Anyone try a throttle controller on a drive by wire car?
Topic started by: RayOtton, Date: 04-05-2017 09:16 PM
Original thread: http://www.fiero.nl/forum/Forum10/HTML/000705.html


RayOtton (rotton50@yahoo.com) MSG #1, 04-05-2017 09:16 PM
      We bought an '06 Civic EX a couple weeks back as a daily driver for the wife. Nice car, only 50K miles.

I have to say I am impressed. It's a coupe so it's got a sport suspension and it handles very nicely. Of course it's a little down on power for me with just 140HP but not terrible to be honest. And 40MPG isn't anything to sneeze at.

About the only complaint I have is the lag in response when pushing the gas. My Lincoln had the same thing but with 300 HP it was no big deal.

The Honda forums all talk about a throttle booster that reduces this feeling. The manufacturer websites make it clear that it doesn't increase HP but if does make for a more responsive car.

Problem with the Honda forums is that they are overrun with 20 year olds and I can't get a straight answer.

So, anyone here ever try one of these units?


IMSA GT (drumwzrd@comcast.net) MSG #2, 04-06-2017 11:07 PM
      I won't talk about your specific car but DBW cars in general.

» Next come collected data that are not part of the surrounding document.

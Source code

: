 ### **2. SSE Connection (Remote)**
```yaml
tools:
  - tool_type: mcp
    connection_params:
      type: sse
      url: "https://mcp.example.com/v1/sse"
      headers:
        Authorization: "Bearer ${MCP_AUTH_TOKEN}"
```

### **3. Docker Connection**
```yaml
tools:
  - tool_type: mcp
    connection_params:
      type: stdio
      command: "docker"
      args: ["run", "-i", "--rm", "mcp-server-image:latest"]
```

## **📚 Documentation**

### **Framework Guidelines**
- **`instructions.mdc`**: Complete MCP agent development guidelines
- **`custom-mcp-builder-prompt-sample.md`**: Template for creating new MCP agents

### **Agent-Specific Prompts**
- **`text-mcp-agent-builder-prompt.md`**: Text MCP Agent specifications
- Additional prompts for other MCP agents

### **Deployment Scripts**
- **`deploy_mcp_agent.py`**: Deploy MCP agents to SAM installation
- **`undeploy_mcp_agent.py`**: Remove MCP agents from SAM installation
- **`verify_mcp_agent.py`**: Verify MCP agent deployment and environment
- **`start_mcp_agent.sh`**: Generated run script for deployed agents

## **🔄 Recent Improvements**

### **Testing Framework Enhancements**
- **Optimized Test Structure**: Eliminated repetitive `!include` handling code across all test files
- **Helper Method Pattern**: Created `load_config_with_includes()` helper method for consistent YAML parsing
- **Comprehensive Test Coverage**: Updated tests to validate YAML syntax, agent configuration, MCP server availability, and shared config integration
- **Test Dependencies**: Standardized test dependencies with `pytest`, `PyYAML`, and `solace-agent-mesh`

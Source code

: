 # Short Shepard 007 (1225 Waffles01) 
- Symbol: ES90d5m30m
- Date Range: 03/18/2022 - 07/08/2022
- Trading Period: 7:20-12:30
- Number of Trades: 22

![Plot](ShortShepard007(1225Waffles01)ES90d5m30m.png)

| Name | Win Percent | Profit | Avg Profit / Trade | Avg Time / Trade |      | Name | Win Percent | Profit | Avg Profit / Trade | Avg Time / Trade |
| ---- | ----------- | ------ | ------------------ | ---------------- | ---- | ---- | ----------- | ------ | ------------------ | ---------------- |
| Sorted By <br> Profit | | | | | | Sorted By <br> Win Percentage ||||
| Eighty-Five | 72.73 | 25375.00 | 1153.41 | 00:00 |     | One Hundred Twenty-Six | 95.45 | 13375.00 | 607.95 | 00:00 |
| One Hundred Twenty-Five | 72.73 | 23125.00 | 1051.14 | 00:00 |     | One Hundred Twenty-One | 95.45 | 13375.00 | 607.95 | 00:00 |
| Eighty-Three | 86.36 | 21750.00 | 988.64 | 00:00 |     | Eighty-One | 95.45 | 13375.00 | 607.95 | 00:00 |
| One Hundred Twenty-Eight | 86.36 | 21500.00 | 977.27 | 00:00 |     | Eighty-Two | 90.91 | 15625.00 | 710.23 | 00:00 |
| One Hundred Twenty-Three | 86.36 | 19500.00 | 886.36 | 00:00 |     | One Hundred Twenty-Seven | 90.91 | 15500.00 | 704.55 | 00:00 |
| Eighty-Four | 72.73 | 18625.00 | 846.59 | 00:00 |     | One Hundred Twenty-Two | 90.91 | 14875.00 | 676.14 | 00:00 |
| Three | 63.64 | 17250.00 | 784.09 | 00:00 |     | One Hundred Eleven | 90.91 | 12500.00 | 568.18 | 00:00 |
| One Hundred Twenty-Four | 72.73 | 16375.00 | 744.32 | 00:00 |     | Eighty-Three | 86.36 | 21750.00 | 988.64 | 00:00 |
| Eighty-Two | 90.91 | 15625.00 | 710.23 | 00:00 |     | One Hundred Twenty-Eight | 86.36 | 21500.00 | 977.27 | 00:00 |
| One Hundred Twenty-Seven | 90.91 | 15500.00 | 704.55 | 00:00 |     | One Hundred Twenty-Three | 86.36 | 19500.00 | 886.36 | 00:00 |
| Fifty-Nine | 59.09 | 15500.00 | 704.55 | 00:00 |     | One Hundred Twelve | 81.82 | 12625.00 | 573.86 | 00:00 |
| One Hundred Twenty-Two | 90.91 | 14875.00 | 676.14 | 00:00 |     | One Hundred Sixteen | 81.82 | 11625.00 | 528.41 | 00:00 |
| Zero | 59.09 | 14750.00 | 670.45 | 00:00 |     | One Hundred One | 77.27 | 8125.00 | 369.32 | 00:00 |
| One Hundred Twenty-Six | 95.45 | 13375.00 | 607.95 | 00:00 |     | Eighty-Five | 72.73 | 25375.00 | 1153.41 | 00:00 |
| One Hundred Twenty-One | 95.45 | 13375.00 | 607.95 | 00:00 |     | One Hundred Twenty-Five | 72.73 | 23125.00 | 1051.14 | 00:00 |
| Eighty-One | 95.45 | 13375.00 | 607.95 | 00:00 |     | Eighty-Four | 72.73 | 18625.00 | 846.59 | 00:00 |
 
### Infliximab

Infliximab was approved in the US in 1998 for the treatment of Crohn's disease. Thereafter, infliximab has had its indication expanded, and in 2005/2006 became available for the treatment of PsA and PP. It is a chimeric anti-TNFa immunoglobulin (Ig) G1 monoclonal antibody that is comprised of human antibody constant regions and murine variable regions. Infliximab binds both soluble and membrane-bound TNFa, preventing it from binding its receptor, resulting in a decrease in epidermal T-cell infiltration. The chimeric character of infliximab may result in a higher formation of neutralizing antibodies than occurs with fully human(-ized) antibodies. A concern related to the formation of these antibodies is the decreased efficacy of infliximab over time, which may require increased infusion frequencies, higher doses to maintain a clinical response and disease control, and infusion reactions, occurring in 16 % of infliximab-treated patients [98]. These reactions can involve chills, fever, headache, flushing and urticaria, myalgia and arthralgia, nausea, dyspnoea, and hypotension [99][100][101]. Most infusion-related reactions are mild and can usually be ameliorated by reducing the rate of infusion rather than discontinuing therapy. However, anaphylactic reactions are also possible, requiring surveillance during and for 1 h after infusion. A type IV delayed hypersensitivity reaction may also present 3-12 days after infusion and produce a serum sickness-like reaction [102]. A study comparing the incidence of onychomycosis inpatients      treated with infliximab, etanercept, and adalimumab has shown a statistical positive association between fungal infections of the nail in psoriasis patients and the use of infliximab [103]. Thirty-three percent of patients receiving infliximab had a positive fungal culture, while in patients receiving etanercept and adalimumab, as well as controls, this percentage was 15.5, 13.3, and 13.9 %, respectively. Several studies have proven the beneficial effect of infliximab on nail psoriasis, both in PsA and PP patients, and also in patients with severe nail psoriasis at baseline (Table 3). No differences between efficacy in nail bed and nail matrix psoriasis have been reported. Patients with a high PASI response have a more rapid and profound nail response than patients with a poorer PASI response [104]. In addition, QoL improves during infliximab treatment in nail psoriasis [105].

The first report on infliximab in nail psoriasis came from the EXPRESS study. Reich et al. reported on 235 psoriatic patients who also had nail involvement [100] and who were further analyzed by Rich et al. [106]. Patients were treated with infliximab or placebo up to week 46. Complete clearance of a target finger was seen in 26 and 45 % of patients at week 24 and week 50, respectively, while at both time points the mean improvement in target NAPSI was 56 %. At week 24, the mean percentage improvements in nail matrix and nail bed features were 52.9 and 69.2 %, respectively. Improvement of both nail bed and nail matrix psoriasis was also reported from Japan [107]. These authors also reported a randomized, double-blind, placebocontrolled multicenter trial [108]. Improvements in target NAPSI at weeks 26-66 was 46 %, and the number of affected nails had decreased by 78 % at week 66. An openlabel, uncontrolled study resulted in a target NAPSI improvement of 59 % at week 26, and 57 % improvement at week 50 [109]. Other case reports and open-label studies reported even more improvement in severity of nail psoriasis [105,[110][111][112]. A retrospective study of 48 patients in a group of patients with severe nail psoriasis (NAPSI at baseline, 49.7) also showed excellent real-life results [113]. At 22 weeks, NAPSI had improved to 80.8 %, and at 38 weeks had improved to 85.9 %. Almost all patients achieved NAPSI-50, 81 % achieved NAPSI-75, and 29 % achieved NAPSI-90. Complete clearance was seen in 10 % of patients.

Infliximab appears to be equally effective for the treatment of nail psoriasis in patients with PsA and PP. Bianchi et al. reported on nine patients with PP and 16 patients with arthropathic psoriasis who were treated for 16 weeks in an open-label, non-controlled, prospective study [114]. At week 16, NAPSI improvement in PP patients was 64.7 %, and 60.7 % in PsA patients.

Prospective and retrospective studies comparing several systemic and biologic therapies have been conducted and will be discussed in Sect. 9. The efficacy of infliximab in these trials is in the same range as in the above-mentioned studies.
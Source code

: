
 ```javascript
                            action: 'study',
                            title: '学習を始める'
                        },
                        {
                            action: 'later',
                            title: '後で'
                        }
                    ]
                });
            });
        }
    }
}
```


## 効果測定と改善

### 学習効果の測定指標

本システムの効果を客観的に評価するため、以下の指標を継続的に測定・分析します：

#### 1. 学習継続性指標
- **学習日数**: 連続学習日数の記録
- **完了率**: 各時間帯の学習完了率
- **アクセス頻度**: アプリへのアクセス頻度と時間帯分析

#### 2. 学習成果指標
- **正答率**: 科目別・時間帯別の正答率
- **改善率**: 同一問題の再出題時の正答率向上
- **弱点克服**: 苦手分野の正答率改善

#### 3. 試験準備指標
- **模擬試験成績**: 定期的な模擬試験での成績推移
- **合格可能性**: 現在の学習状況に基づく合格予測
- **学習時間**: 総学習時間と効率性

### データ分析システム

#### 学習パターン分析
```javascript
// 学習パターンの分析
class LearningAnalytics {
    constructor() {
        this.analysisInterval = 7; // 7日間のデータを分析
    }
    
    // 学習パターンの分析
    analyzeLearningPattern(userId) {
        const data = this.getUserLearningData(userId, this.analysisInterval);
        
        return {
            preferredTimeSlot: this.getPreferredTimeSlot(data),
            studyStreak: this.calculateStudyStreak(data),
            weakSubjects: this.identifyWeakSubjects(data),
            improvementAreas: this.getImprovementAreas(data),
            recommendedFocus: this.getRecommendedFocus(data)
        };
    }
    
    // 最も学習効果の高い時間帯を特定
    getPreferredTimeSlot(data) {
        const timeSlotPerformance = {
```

The delay is caused by a quick change in resistance value, throttle plate position, and the computer's ability to adjust everything including fuel delivery in a split second. By modifying the resistor value, you can trick the computer to open the throttle plate sooner so when you barely press on the gas, the plate will actually open to 40% instead of just 5%. By the time your foot gets to the 50% throttle position, the computer already has the throttle plate opened to 100% so the response is quicker. The problem is that by modifying the resistor value with another electronic component, you can open up an uncontrollable situation if something fails. In other words, if the unit overheats and fails and sends a false resistance reading to the car's computer, you could end up with a full throttle situation with your foot OFF the gas pedal and cause a major wreck.

Basically, that is what those throttle boosters do. They simply change the throttle plate position quicker than normal. Obviously a chip reprogram would be the way to go but they want an arm and a leg for those.

Edit to add.......if you want to try the Sprint boosters, they do have a 30 day money back guarantee if you don't like it. They install in 10 minutes and are plug-and-play. If you don't like the way it feels, send it back.

[This message has been edited by IMSA GT (edited 04-06-2017).]

RayOtton (rotton50@yahoo.com) MSG #3, 04-07-2017 08:22 AM
      Thanks for the reply.

As it turns out I was able to purchase a Flash Pro for a very reasonable price so I will not be needing the throttle booster.


IMSA GT (drumwzrd@comcast.net) MSG #4, 04-07-2017 10:32 PM
      Cool. The Flashpro is the way to go but I didn't recommend it because of it's normally high price.

E.Furgal MSG #5, 04-11-2017 12:02 PM
     
 
quote
Originally posted by RayOtton:

Thanks for the reply.

As it turns out I was able to purchase a Flash Pro for a very reasonable price so I will not be needing the throttle booster.


You can tune out the delay.. it is there to get that 40mpg.. Less TPS movement = better mpg..
slower slope to the drivers input= better mpg.
Less movement from foot movement over bumps.. also allows the parts to last longer.. throttle shafts.. less leaks..
Less wear on the TPS..
Newer vehicles with multi driver modes.. control the lag here..


RayOtton (rotton50@yahoo.com) MSG #6, 04-12-2017 06:53 AM
      Been delving into the Flashpro for a couple of days.

It is way more complicated than the SCT X3 tuner I use on my F-150.

So complicated in fact that I found an online service that will analyze the data that Flashpro collects and recommend the best settings for this car.

They do the analysis for free. Of course, they have some cost options for setting the car up for me. The prices are very reasonable and I will probably go that route.